Exactly reproduce each line of the listing that follows.
BEGIN
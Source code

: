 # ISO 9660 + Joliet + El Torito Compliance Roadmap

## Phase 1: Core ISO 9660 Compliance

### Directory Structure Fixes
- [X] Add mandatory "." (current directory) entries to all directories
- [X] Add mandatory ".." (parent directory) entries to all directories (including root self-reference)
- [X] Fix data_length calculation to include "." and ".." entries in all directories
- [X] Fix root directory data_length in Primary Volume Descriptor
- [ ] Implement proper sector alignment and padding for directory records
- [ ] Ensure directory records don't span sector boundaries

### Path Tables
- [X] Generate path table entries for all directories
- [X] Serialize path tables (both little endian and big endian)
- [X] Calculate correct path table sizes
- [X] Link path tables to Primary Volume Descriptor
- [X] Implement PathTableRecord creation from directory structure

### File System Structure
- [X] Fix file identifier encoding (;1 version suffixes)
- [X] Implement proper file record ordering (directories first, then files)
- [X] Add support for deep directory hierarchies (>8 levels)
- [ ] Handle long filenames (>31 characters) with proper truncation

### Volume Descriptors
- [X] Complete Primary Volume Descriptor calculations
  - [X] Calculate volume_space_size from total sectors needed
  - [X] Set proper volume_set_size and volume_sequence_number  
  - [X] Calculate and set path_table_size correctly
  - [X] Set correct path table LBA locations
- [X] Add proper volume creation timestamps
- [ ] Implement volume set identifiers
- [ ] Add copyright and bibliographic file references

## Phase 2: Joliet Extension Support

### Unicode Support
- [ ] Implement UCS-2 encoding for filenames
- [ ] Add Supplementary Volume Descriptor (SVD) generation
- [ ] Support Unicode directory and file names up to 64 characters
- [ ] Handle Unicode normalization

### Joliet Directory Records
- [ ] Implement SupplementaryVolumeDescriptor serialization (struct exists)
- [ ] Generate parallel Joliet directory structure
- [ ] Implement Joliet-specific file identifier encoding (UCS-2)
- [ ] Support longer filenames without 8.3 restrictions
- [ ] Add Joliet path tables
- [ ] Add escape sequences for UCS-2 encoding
END
> [RESPONSE AREA]
Source code

: # ISO 9660 + Joliet + El Torito Compliance Roadmap

## Phase 1: Core ISO 9660 Compliance

### Directory Structure Fixes
- [X] Add mandatory "." (current directory) entries to all directories
- [X] Add mandatory ".." (parent directory) entries to all directories (including root self-reference)
- [X] Fix data_length calculation to include "." and ".." entries in all directories
- [X] Fix root directory data_length in Primary Volume Descriptor
- [ ] Implement proper sector alignment and padding for directory records
- [ ] Ensure directory records don't span sector boundaries

### Path Tables
- [X] Generate path table entries for all directories
- [X] Serialize path tables (both little endian and big endian)
- [X] Calculate correct path table sizes
- [X] Link path tables to Primary Volume Descriptor
- [X] Implement PathTableRecord creation from directory structure

### File System Structure
- [X] Fix file identifier encoding (;1 version suffixes)
- [X] Implement proper file record ordering (directories first, then files)
- [X] Add support for deep directory hierarchies (>8 levels)
- [ ] Handle long filenames (>31 characters) with proper truncation

### Volume Descriptors
- [X] Complete Primary Volume Descriptor calculations
  - [X] Calculate volume_space_size from total sectors needed
  - [X] Set proper volume_set_size and volume_sequence_number  
  - [X] Calculate and set path_table_size correctly
  - [X] Set correct path table LBA locations
- [X] Add proper volume creation timestamps
- [ ] Implement volume set identifiers
- [ ] Add copyright and bibliographic file references

## Phase 2: Joliet Extension Support

### Unicode Support
- [ ] Implement UCS-2 encoding for filenames
- [ ] Add Supplementary Volume Descriptor (SVD) generation
- [ ] Support Unicode directory and file names up to 64 characters
- [ ] Handle Unicode normalization

### Joliet Directory Records
- [ ] Implement SupplementaryVolumeDescriptor serialization (struct exists)
- [ ] Generate parallel Joliet directory structure
- [ ] Implement Joliet-specific file identifier encoding (UCS-2)
- [ ] Support longer filenames without 8.3 restrictions
- [ ] Add Joliet path tables
- [ ] Add escape sequences for UCS-2 encoding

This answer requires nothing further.